THE PROBLEM >> Return, verbatim and in full, the records that follow, but not their pictures.

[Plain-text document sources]
☆ ☆ ☆ ☆ ☆ ☆ ☆

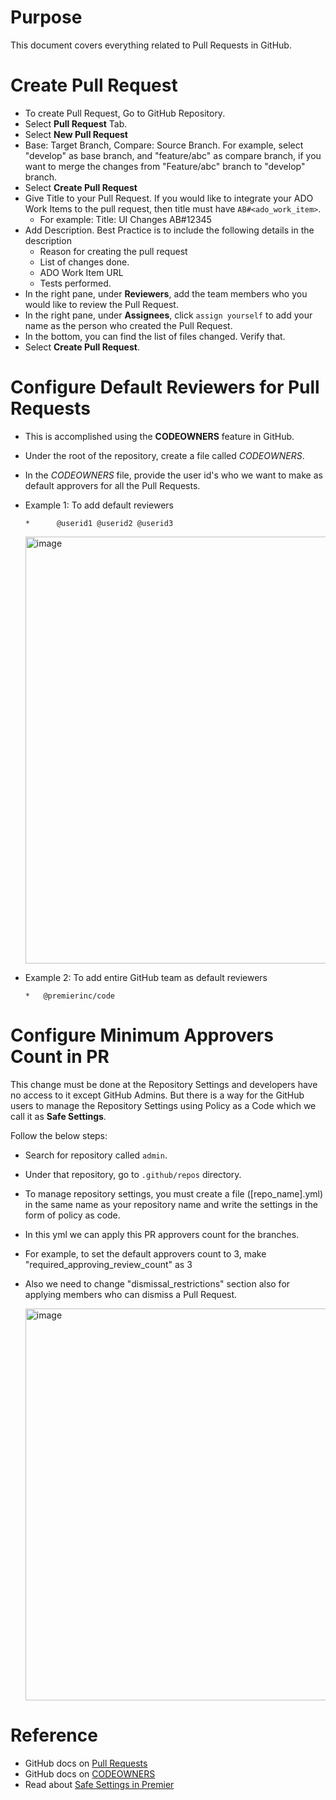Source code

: # Purpose
This document covers everything related to Pull Requests in GitHub.


# Create Pull Request
- To create Pull Request, Go to GitHub Repository. 
- Select **Pull Request** Tab. 
- Select **New Pull Request**
- Base: Target Branch, Compare: Source Branch.  For example, select "develop" as base branch, and "feature/abc" as compare branch, if you want to merge the changes from "Feature/abc" branch to "develop" branch.
- Select **Create Pull Request**
- Give Title to your Pull Request. If you would like to integrate your ADO Work Items to the pull request, then title must have `AB#<ado_work_item>`.
  - For example: Title:  UI Changes AB#12345
- Add Description. Best Practice is to include the following details in the description
  - Reason for creating the pull request
  - List of changes done.
  - ADO Work Item URL
  - Tests performed.
- In the right pane, under **Reviewers**, add the team members who you would like to review the Pull Request.
- In the right pane, under **Assignees**, click `assign yourself` to add your name as the person who created the Pull Request.
- In the bottom, you can find the list of files changed.  Verify that.
- Select **Create Pull Request**.


# Configure Default Reviewers for Pull Requests
- This is accomplished using the **CODEOWNERS** feature in GitHub.
- Under the root of the repository, create a file called _CODEOWNERS_.
- In the _CODEOWNERS_ file, provide the user id's who we want to make as default approvers for all the Pull Requests.
- Example 1: To add default reviewers
  ```
  *      @userid1 @userid2 @userid3
  ```
  <img width="683" alt="image" src="https://user-images.githubusercontent.com/109576418/218087953-d48b0f9a-93a5-4d4c-9536-e46571bf6b28.png">
  
- Example 2: To add entire GitHub team as default reviewers
  ```
  *   @premierinc/code
  ```

# Configure Minimum Approvers Count in PR
This change must be done at the Repository Settings and developers have no access to it except GitHub Admins. But there is a way for the GitHub users to manage the Repository Settings using Policy as a Code which we call it as **Safe Settings**.  

Follow the below steps:
- Search for repository called `admin`. 
- Under that repository, go to `.github/repos` directory.
- To manage repository settings, you must create a file ([repo_name].yml) in the same name as your repository name and write the settings in the form of policy as code. 
- In this yml we can apply this PR approvers count for the branches.
- For example, to set the default approvers count to 3, make "required_approving_review_count" as 3
- Also we need to change "dismissal_restrictions" section also for applying members who can dismiss a Pull Request.

  <img width="627" alt="image" src="https://user-images.githubusercontent.com/109576418/218086264-07f7a496-094c-4cb6-beb7-b7b95e36ae98.png">

# Reference
- GitHub docs on [Pull Requests](https://docs.github.com/en/pull-requests/collaborating-with-pull-requests/proposing-changes-to-your-work-with-pull-requests/about-pull-requests)
- GitHub docs on [CODEOWNERS](https://docs.github.com/en/repositories/managing-your-repositorys-settings-and-features/customizing-your-repository/about-code-owners)
- Read about [Safe Settings in Premier](https://github.com/PremierInc/code-safe-settings/wiki)

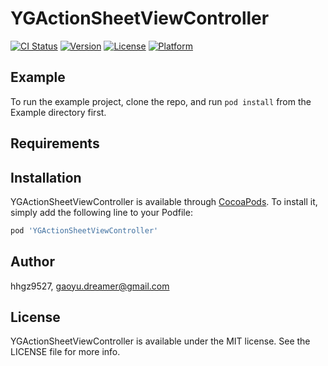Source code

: # YGActionSheetViewController

[![CI Status](http://img.shields.io/travis/hhgz9527/YGActionSheetViewController.svg?style=flat)](https://travis-ci.org/hhgz9527/YGActionSheetViewController)
[![Version](https://img.shields.io/cocoapods/v/YGActionSheetViewController.svg?style=flat)](http://cocoapods.org/pods/YGActionSheetViewController)
[![License](https://img.shields.io/cocoapods/l/YGActionSheetViewController.svg?style=flat)](http://cocoapods.org/pods/YGActionSheetViewController)
[![Platform](https://img.shields.io/cocoapods/p/YGActionSheetViewController.svg?style=flat)](http://cocoapods.org/pods/YGActionSheetViewController)

## Example

To run the example project, clone the repo, and run `pod install` from the Example directory first.

## Requirements

## Installation

YGActionSheetViewController is available through [CocoaPods](http://cocoapods.org). To install
it, simply add the following line to your Podfile:

```ruby
pod 'YGActionSheetViewController'
```

## Author

hhgz9527, gaoyu.dreamer@gmail.com

## License

YGActionSheetViewController is available under the MIT license. See the LICENSE file for more info.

☆ ☆ ☆ ☆ ☆ ☆ ☆

EXPECTED OUTPUT >>
Source code

: # Purpose
This document covers everything related to Pull Requests in GitHub.


# Create Pull Request
- To create Pull Request, Go to GitHub Repository. 
- Select **Pull Request** Tab. 
- Select **New Pull Request**
- Base: Target Branch, Compare: Source Branch.  For example, select "develop" as base branch, and "feature/abc" as compare branch, if you want to merge the changes from "Feature/abc" branch to "develop" branch.
- Select **Create Pull Request**
- Give Title to your Pull Request. If you would like to integrate your ADO Work Items to the pull request, then title must have `AB#<ado_work_item>`.
  - For example: Title:  UI Changes AB#12345
- Add Description. Best Practice is to include the following details in the description
  - Reason for creating the pull request
  - List of changes done.
  - ADO Work Item URL
  - Tests performed.
- In the right pane, under **Reviewers**, add the team members who you would like to review the Pull Request.
- In the right pane, under **Assignees**, click `assign yourself` to add your name as the person who created the Pull Request.
- In the bottom, you can find the list of files changed.  Verify that.
- Select **Create Pull Request**.


# Configure Default Reviewers for Pull Requests
- This is accomplished using the **CODEOWNERS** feature in GitHub.
- Under the root of the repository, create a file called _CODEOWNERS_.
- In the _CODEOWNERS_ file, provide the user id's who we want to make as default approvers for all the Pull Requests.
- Example 1: To add default reviewers
  ```
  *      @userid1 @userid2 @userid3
  ```
  <img width="683" alt="image" src="https://user-images.githubusercontent.com/109576418/218087953-d48b0f9a-93a5-4d4c-9536-e46571bf6b28.png">
  
- Example 2: To add entire GitHub team as default reviewers
  ```
  *   @premierinc/code
  ```

# Configure Minimum Approvers Count in PR
This change must be done at the Repository Settings and developers have no access to it except GitHub Admins. But there is a way for the GitHub users to manage the Repository Settings using Policy as a Code which we call it as **Safe Settings**.  

Follow the below steps:
- Search for repository called `admin`. 
- Under that repository, go to `.github/repos` directory.
- To manage repository settings, you must create a file ([repo_name].yml) in the same name as your repository name and write the settings in the form of policy as code. 
- In this yml we can apply this PR approvers count for the branches.
- For example, to set the default approvers count to 3, make "required_approving_review_count" as 3
- Also we need to change "dismissal_restrictions" section also for applying members who can dismiss a Pull Request.

  <img width="627" alt="image" src="https://user-images.githubusercontent.com/109576418/218086264-07f7a496-094c-4cb6-beb7-b7b95e36ae98.png">

# Reference
- GitHub docs on [Pull Requests](https://docs.github.com/en/pull-requests/collaborating-with-pull-requests/proposing-changes-to-your-work-with-pull-requests/about-pull-requests)
- GitHub docs on [CODEOWNERS](https://docs.github.com/en/repositories/managing-your-repositorys-settings-and-features/customizing-your-repository/about-code-owners)
- Read about [Safe Settings in Premier](https://github.com/PremierInc/code-safe-settings/wiki)

Source code

: # YGActionSheetViewController

[![CI Status](http://img.shields.io/travis/hhgz9527/YGActionSheetViewController.svg?style=flat)](https://travis-ci.org/hhgz9527/YGActionSheetViewController)
[![Version](https://img.shields.io/cocoapods/v/YGActionSheetViewController.svg?style=flat)](http://cocoapods.org/pods/YGActionSheetViewController)
[![License](https://img.shields.io/cocoapods/l/YGActionSheetViewController.svg?style=flat)](http://cocoapods.org/pods/YGActionSheetViewController)
[![Platform](https://img.shields.io/cocoapods/p/YGActionSheetViewController.svg?style=flat)](http://cocoapods.org/pods/YGActionSheetViewController)

## Example

To run the example project, clone the repo, and run `pod install` from the Example directory first.

## Requirements

## Installation

YGActionSheetViewController is available through [CocoaPods](http://cocoapods.org). To install
it, simply add the following line to your Podfile:

```ruby
pod 'YGActionSheetViewController'
```

## Author

hhgz9527, gaoyu.dreamer@gmail.com

## License

YGActionSheetViewController is available under the MIT license. See the LICENSE file for more info.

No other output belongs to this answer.